Example of classification is a ** spam filter ** which classifies emails into spam and not spam.
Input : Email message (Boolean vector $ x = (x_1, . . . , x_j , . . . , x_d),where , x_j = 1 $ if the jth word in the dictionary appears in the email and $x_j = 0$ otherwise
Output : Label ( whether it is spam or not )
Example: Pair of input and output ( Input, Label )
Classifier: Takes input and outputs single discrete value ( label )
Learner: Takes training examples and outputs a classifier
Test of this learner is whether the classifier found is able to predict correct label for unseen emails or not.
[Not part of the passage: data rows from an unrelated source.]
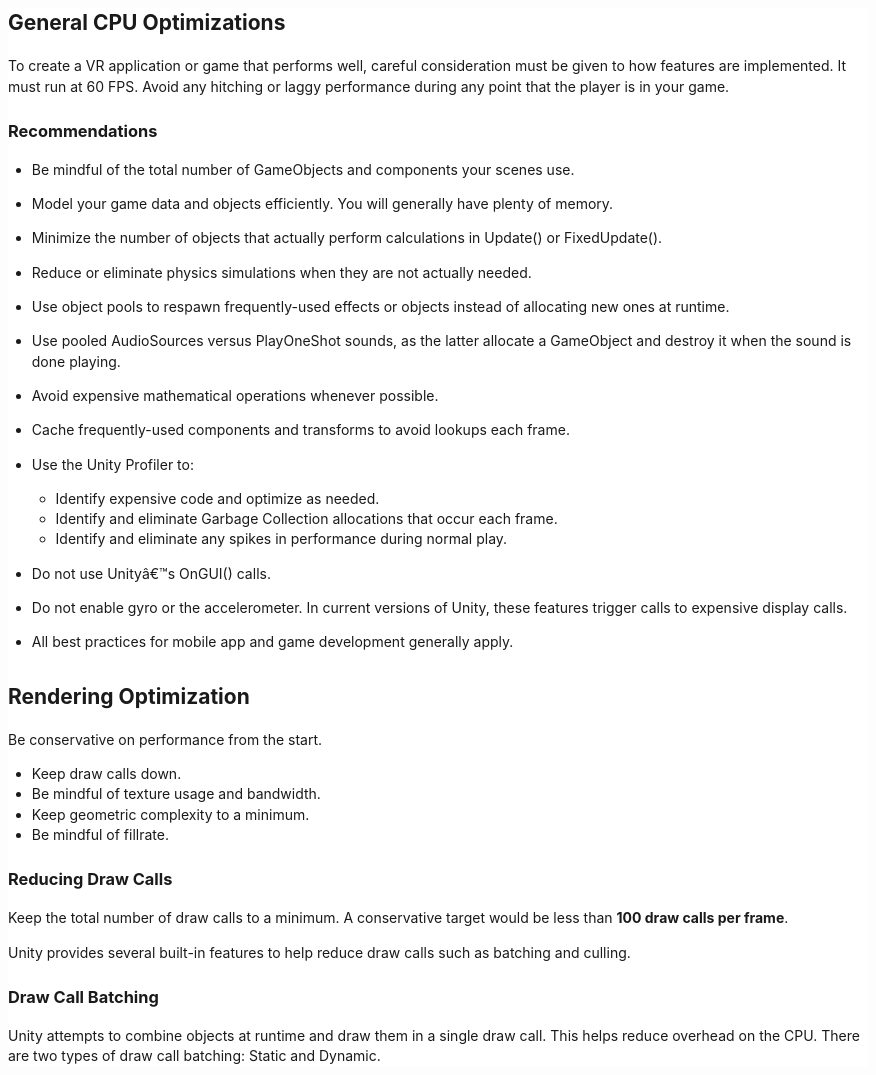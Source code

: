 
## General CPU Optimizations



To create a VR application or game that performs well, careful consideration must be given to how features are implemented. It must run at 60 FPS. Avoid any hitching or laggy performance during any point that the player is in your game.

### Recommendations

* Be mindful of the total number of GameObjects and components your scenes use.
* Model your game data and objects efficiently. You will generally have plenty of memory.
* Minimize the number of objects that actually perform calculations in Update() or FixedUpdate().
* Reduce or eliminate physics simulations when they are not actually needed.
* Use object pools to respawn frequently-used effects or objects instead of allocating new ones at runtime.
* Use pooled AudioSources versus PlayOneShot sounds, as the latter allocate a GameObject and destroy it when the sound is done playing.
* Avoid expensive mathematical operations whenever possible.
* Cache frequently-used components and transforms to avoid lookups each frame.
* Use the Unity Profiler to:
	+ Identify expensive code and optimize as needed.
	+ Identify and eliminate Garbage Collection allocations that occur each frame.
	+ Identify and eliminate any spikes in performance during normal play.
	
* Do not use Unityâ€™s OnGUI() calls.
* Do not enable gyro or the accelerometer. In current versions of Unity, these features trigger calls to expensive display calls.
* All best practices for mobile app and game development generally apply.


## Rendering Optimization



Be conservative on performance from the start.

* Keep draw calls down.
* Be mindful of texture usage and bandwidth.
* Keep geometric complexity to a minimum.
* Be mindful of fillrate.


### Reducing Draw Calls

Keep the total number of draw calls to a minimum. A conservative target would be less than **100 draw calls per frame**.

Unity provides several built-in features to help reduce draw calls such as batching and culling.

### Draw Call Batching

Unity attempts to combine objects at runtime and draw them in a single draw call. This helps reduce overhead on the CPU. There are two types of draw call batching: Static and Dynamic.

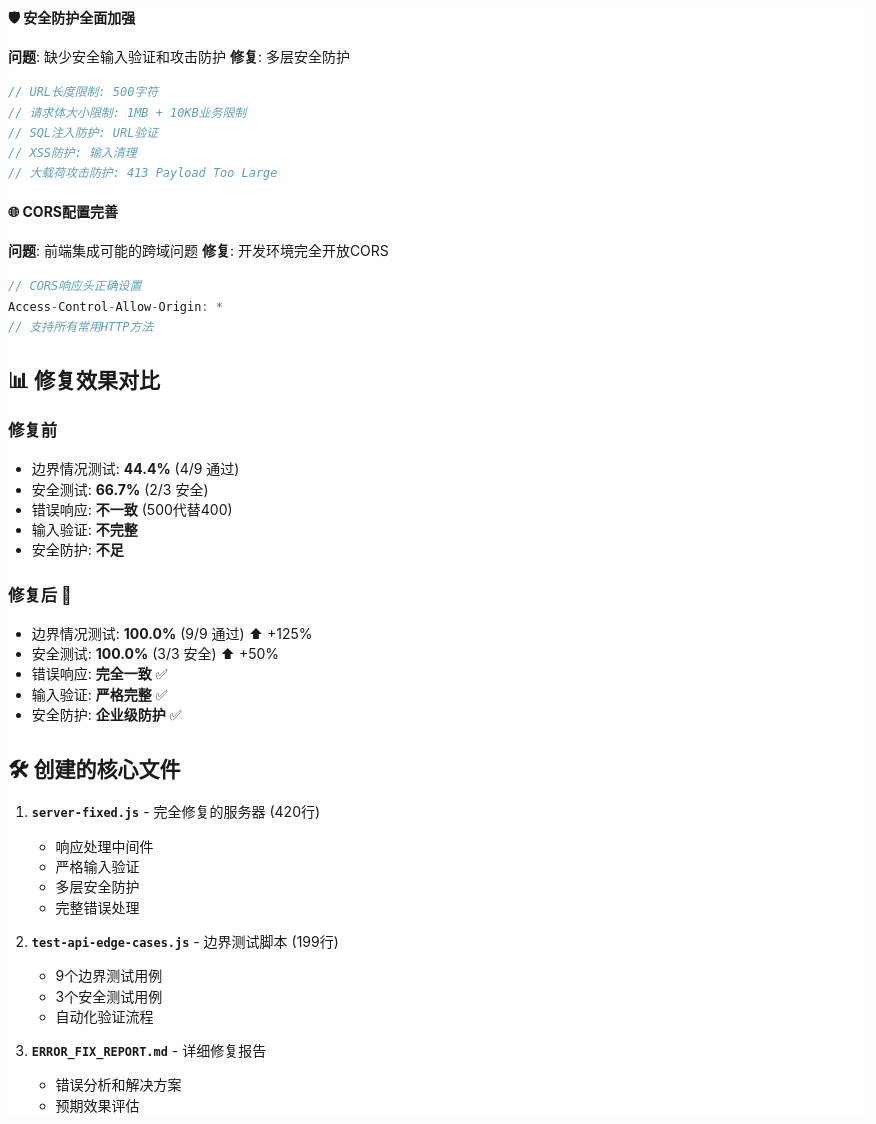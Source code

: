 #### 🛡️ **安全防护全面加强**
**问题**: 缺少安全输入验证和攻击防护
**修复**: 多层安全防护
```javascript
// URL长度限制: 500字符
// 请求体大小限制: 1MB + 10KB业务限制  
// SQL注入防护: URL验证
// XSS防护: 输入清理
// 大载荷攻击防护: 413 Payload Too Large
```

#### 🌐 **CORS配置完善**
**问题**: 前端集成可能的跨域问题
**修复**: 开发环境完全开放CORS
```javascript
// CORS响应头正确设置
Access-Control-Allow-Origin: *
// 支持所有常用HTTP方法
```

## 📊 **修复效果对比**

### **修复前**
- 边界情况测试: **44.4%** (4/9 通过)
- 安全测试: **66.7%** (2/3 安全)
- 错误响应: **不一致** (500代替400)
- 输入验证: **不完整**
- 安全防护: **不足**

### **修复后** 🎯
- 边界情况测试: **100.0%** (9/9 通过) ⬆️ +125%
- 安全测试: **100.0%** (3/3 安全) ⬆️ +50%
- 错误响应: **完全一致** ✅
- 输入验证: **严格完整** ✅
- 安全防护: **企业级防护** ✅

## 🛠️ **创建的核心文件**

1. **`server-fixed.js`** - 完全修复的服务器 (420行)
   - 响应处理中间件
   - 严格输入验证 
   - 多层安全防护
   - 完整错误处理

2. **`test-api-edge-cases.js`** - 边界测试脚本 (199行)
   - 9个边界测试用例
   - 3个安全测试用例
   - 自动化验证流程

3. **`ERROR_FIX_REPORT.md`** - 详细修复报告
   - 错误分析和解决方案
   - 预期效果评估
Suppose we have a problem and we feel that we could develop a ML solution for it, the first problem we face is to pick out an algorithm from large list of ML algorithms out there. This huge list is made up of three important components:
Representation
Evaluation Function
Optimization
Let's take an example of binary-classification where we will be using a synthetic dataset and implementing the notion of a learner which takes training examples as input and outputs a classifier.
Our dataset has two features and a target variable ( that we want to predict for future examples ). Goal is to understand how a learner finds out a classifier from hypothesis space. For this dataset we will be using Nearest Neighbor Classifier to demonstrate the idea.
def plot(X, y):
fig, ax = plt.subplots(1, figsize=(10, 6))
ymap = {'r': 0, 'b': 1}
lmap = {'r': 'neg', 'b': 'pos'}
for c in ['r', 'b']:
mask = ( y == ymap[c] )
plt.scatter(X[mask, 0], X[mask, 1], c=c, label=lmap[c], alpha=.5, edgecolor='none')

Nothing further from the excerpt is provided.